== TASK PROMPT ==
Return every record below exactly as written.

─── SUPPLIED MATERIAL ───

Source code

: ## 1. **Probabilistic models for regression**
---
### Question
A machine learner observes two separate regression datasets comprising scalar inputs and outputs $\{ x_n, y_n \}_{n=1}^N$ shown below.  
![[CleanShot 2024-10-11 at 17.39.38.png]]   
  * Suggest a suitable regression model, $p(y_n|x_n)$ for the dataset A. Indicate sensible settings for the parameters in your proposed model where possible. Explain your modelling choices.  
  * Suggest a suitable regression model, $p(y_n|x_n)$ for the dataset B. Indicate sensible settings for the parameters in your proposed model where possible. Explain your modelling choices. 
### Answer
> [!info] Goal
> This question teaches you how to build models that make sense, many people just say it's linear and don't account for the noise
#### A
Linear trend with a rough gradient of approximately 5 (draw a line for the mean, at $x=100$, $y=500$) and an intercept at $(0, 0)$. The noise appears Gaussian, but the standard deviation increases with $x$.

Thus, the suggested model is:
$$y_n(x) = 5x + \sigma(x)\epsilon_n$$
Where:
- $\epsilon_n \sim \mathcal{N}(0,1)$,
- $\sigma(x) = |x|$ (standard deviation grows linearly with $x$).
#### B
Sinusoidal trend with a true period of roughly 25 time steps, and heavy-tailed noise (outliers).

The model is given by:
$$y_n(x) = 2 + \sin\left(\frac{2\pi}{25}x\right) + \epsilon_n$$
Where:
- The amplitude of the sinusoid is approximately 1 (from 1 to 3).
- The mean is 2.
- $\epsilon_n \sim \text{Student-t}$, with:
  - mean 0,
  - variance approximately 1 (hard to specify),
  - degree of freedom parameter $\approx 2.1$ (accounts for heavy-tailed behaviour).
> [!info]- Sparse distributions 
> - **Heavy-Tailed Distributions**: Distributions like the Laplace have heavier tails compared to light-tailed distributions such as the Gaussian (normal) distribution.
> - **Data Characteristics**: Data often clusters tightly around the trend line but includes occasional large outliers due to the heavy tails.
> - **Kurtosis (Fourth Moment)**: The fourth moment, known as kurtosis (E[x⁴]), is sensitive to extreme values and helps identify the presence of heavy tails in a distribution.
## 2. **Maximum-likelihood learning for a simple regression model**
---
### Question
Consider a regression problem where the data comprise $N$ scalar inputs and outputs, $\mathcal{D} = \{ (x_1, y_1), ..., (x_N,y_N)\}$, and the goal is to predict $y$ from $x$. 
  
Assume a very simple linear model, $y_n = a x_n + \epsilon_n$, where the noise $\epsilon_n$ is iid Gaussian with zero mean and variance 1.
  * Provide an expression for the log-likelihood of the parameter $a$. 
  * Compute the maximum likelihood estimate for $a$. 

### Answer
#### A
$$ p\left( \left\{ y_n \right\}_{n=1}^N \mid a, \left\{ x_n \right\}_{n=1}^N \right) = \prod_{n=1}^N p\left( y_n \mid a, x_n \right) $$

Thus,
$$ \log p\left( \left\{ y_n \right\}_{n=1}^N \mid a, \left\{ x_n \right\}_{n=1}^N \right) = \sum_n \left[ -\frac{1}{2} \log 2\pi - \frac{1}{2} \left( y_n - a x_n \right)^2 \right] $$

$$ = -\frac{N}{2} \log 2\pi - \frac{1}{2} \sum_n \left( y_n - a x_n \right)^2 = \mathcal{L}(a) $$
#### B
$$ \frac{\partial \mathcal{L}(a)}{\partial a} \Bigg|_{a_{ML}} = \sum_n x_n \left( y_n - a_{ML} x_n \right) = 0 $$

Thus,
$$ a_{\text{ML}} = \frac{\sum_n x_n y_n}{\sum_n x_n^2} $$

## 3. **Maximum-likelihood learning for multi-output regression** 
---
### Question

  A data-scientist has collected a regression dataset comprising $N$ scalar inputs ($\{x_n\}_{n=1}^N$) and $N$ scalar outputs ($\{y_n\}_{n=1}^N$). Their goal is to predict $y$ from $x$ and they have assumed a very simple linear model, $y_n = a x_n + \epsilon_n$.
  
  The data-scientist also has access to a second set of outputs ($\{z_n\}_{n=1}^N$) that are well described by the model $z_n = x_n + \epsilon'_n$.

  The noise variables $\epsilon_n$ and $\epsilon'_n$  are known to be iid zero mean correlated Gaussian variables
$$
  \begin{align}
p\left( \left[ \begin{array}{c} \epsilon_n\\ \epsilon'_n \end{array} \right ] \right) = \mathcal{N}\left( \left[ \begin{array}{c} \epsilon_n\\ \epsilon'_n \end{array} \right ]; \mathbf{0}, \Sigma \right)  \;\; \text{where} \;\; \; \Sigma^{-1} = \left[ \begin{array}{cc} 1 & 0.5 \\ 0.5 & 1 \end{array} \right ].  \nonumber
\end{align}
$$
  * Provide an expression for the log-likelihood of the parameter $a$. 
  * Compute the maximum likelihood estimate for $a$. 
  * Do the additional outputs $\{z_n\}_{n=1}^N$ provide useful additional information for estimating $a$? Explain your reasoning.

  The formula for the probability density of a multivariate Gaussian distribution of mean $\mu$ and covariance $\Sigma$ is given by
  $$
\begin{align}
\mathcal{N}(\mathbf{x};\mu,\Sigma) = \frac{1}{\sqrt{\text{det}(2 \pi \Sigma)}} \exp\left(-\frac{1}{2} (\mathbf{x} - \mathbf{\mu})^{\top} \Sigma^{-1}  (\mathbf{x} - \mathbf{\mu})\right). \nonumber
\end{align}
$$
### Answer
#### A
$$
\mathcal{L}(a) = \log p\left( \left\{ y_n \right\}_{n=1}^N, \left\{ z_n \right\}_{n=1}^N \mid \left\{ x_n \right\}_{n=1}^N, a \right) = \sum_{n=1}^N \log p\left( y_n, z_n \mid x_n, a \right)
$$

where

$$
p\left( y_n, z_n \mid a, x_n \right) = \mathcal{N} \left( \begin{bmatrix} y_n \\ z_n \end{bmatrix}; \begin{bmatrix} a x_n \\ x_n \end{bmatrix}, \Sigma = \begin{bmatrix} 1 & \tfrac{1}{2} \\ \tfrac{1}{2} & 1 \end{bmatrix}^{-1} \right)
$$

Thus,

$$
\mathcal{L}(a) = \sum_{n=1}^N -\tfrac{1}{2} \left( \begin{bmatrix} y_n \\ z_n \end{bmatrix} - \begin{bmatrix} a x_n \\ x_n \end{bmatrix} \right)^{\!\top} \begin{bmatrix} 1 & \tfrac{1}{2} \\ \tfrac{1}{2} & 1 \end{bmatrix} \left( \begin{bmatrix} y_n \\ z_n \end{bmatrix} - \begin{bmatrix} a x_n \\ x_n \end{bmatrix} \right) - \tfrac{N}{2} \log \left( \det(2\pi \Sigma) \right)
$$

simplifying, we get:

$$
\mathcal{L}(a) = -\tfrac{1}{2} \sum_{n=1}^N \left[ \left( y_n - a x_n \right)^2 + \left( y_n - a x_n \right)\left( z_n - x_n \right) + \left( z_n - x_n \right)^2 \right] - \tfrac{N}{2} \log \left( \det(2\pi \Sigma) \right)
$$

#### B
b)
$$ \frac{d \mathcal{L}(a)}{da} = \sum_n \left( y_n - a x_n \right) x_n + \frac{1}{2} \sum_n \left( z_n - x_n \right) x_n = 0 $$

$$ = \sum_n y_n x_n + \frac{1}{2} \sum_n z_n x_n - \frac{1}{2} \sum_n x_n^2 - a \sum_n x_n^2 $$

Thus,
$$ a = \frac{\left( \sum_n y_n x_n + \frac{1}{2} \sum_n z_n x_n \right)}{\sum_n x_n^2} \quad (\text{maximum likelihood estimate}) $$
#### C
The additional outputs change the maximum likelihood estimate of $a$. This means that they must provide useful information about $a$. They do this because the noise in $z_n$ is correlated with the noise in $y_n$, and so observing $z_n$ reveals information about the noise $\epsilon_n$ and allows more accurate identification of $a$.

───

== SOLUTION TO THIS EXERCISE ==
Source code

: ## 1. **Probabilistic models for regression**
---
### Question
A machine learner observes two separate regression datasets comprising scalar inputs and outputs $\{ x_n, y_n \}_{n=1}^N$ shown below.  
![[CleanShot 2024-10-11 at 17.39.38.png]]   
  * Suggest a suitable regression model, $p(y_n|x_n)$ for the dataset A. Indicate sensible settings for the parameters in your proposed model where possible. Explain your modelling choices.  
  * Suggest a suitable regression model, $p(y_n|x_n)$ for the dataset B. Indicate sensible settings for the parameters in your proposed model where possible. Explain your modelling choices. 
### Answer
> [!info] Goal
> This question teaches you how to build models that make sense, many people just say it's linear and don't account for the noise
#### A
Linear trend with a rough gradient of approximately 5 (draw a line for the mean, at $x=100$, $y=500$) and an intercept at $(0, 0)$. The noise appears Gaussian, but the standard deviation increases with $x$.

Thus, the suggested model is:
$$y_n(x) = 5x + \sigma(x)\epsilon_n$$
Where:
- $\epsilon_n \sim \mathcal{N}(0,1)$,
- $\sigma(x) = |x|$ (standard deviation grows linearly with $x$).
#### B
Sinusoidal trend with a true period of roughly 25 time steps, and heavy-tailed noise (outliers).

The model is given by:
$$y_n(x) = 2 + \sin\left(\frac{2\pi}{25}x\right) + \epsilon_n$$
Where:
- The amplitude of the sinusoid is approximately 1 (from 1 to 3).
- The mean is 2.
- $\epsilon_n \sim \text{Student-t}$, with:
  - mean 0,
  - variance approximately 1 (hard to specify),
  - degree of freedom parameter $\approx 2.1$ (accounts for heavy-tailed behaviour).
> [!info]- Sparse distributions 
> - **Heavy-Tailed Distributions**: Distributions like the Laplace have heavier tails compared to light-tailed distributions such as the Gaussian (normal) distribution.
> - **Data Characteristics**: Data often clusters tightly around the trend line but includes occasional large outliers due to the heavy tails.
> - **Kurtosis (Fourth Moment)**: The fourth moment, known as kurtosis (E[x⁴]), is sensitive to extreme values and helps identify the presence of heavy tails in a distribution.
## 2. **Maximum-likelihood learning for a simple regression model**
---
### Question
Consider a regression problem where the data comprise $N$ scalar inputs and outputs, $\mathcal{D} = \{ (x_1, y_1), ..., (x_N,y_N)\}$, and the goal is to predict $y$ from $x$. 
  
Assume a very simple linear model, $y_n = a x_n + \epsilon_n$, where the noise $\epsilon_n$ is iid Gaussian with zero mean and variance 1.
  * Provide an expression for the log-likelihood of the parameter $a$. 
  * Compute the maximum likelihood estimate for $a$. 

### Answer
#### A
$$ p\left( \left\{ y_n \right\}_{n=1}^N \mid a, \left\{ x_n \right\}_{n=1}^N \right) = \prod_{n=1}^N p\left( y_n \mid a, x_n \right) $$

Thus,
$$ \log p\left( \left\{ y_n \right\}_{n=1}^N \mid a, \left\{ x_n \right\}_{n=1}^N \right) = \sum_n \left[ -\frac{1}{2} \log 2\pi - \frac{1}{2} \left( y_n - a x_n \right)^2 \right] $$

$$ = -\frac{N}{2} \log 2\pi - \frac{1}{2} \sum_n \left( y_n - a x_n \right)^2 = \mathcal{L}(a) $$
#### B
$$ \frac{\partial \mathcal{L}(a)}{\partial a} \Bigg|_{a_{ML}} = \sum_n x_n \left( y_n - a_{ML} x_n \right) = 0 $$

Thus,
$$ a_{\text{ML}} = \frac{\sum_n x_n y_n}{\sum_n x_n^2} $$

## 3. **Maximum-likelihood learning for multi-output regression** 
---
### Question

  A data-scientist has collected a regression dataset comprising $N$ scalar inputs ($\{x_n\}_{n=1}^N$) and $N$ scalar outputs ($\{y_n\}_{n=1}^N$). Their goal is to predict $y$ from $x$ and they have assumed a very simple linear model, $y_n = a x_n + \epsilon_n$.
  
  The data-scientist also has access to a second set of outputs ($\{z_n\}_{n=1}^N$) that are well described by the model $z_n = x_n + \epsilon'_n$.

  The noise variables $\epsilon_n$ and $\epsilon'_n$  are known to be iid zero mean correlated Gaussian variables
$$
  \begin{align}
p\left( \left[ \begin{array}{c} \epsilon_n\\ \epsilon'_n \end{array} \right ] \right) = \mathcal{N}\left( \left[ \begin{array}{c} \epsilon_n\\ \epsilon'_n \end{array} \right ]; \mathbf{0}, \Sigma \right)  \;\; \text{where} \;\; \; \Sigma^{-1} = \left[ \begin{array}{cc} 1 & 0.5 \\ 0.5 & 1 \end{array} \right ].  \nonumber
\end{align}
$$
  * Provide an expression for the log-likelihood of the parameter $a$. 
  * Compute the maximum likelihood estimate for $a$. 
  * Do the additional outputs $\{z_n\}_{n=1}^N$ provide useful additional information for estimating $a$? Explain your reasoning.

  The formula for the probability density of a multivariate Gaussian distribution of mean $\mu$ and covariance $\Sigma$ is given by
  $$
\begin{align}
\mathcal{N}(\mathbf{x};\mu,\Sigma) = \frac{1}{\sqrt{\text{det}(2 \pi \Sigma)}} \exp\left(-\frac{1}{2} (\mathbf{x} - \mathbf{\mu})^{\top} \Sigma^{-1}  (\mathbf{x} - \mathbf{\mu})\right). \nonumber
\end{align}
$$
### Answer
#### A
$$
\mathcal{L}(a) = \log p\left( \left\{ y_n \right\}_{n=1}^N, \left\{ z_n \right\}_{n=1}^N \mid \left\{ x_n \right\}_{n=1}^N, a \right) = \sum_{n=1}^N \log p\left( y_n, z_n \mid x_n, a \right)
$$

where

$$
p\left( y_n, z_n \mid a, x_n \right) = \mathcal{N} \left( \begin{bmatrix} y_n \\ z_n \end{bmatrix}; \begin{bmatrix} a x_n \\ x_n \end{bmatrix}, \Sigma = \begin{bmatrix} 1 & \tfrac{1}{2} \\ \tfrac{1}{2} & 1 \end{bmatrix}^{-1} \right)
$$

Thus,

$$
\mathcal{L}(a) = \sum_{n=1}^N -\tfrac{1}{2} \left( \begin{bmatrix} y_n \\ z_n \end{bmatrix} - \begin{bmatrix} a x_n \\ x_n \end{bmatrix} \right)^{\!\top} \begin{bmatrix} 1 & \tfrac{1}{2} \\ \tfrac{1}{2} & 1 \end{bmatrix} \left( \begin{bmatrix} y_n \\ z_n \end{bmatrix} - \begin{bmatrix} a x_n \\ x_n \end{bmatrix} \right) - \tfrac{N}{2} \log \left( \det(2\pi \Sigma) \right)
$$

simplifying, we get:

$$
\mathcal{L}(a) = -\tfrac{1}{2} \sum_{n=1}^N \left[ \left( y_n - a x_n \right)^2 + \left( y_n - a x_n \right)\left( z_n - x_n \right) + \left( z_n - x_n \right)^2 \right] - \tfrac{N}{2} \log \left( \det(2\pi \Sigma) \right)
$$

#### B
b)
$$ \frac{d \mathcal{L}(a)}{da} = \sum_n \left( y_n - a x_n \right) x_n + \frac{1}{2} \sum_n \left( z_n - x_n \right) x_n = 0 $$

$$ = \sum_n y_n x_n + \frac{1}{2} \sum_n z_n x_n - \frac{1}{2} \sum_n x_n^2 - a \sum_n x_n^2 $$

Thus,
$$ a = \frac{\left( \sum_n y_n x_n + \frac{1}{2} \sum_n z_n x_n \right)}{\sum_n x_n^2} \quad (\text{maximum likelihood estimate}) $$
#### C
The additional outputs change the maximum likelihood estimate of $a$. This means that they must provide useful information about $a$. They do this because the noise in $z_n$ is correlated with the noise in $y_n$, and so observing $z_n$ reveals information about the noise $\epsilon_n$ and allows more accurate identification of $a$.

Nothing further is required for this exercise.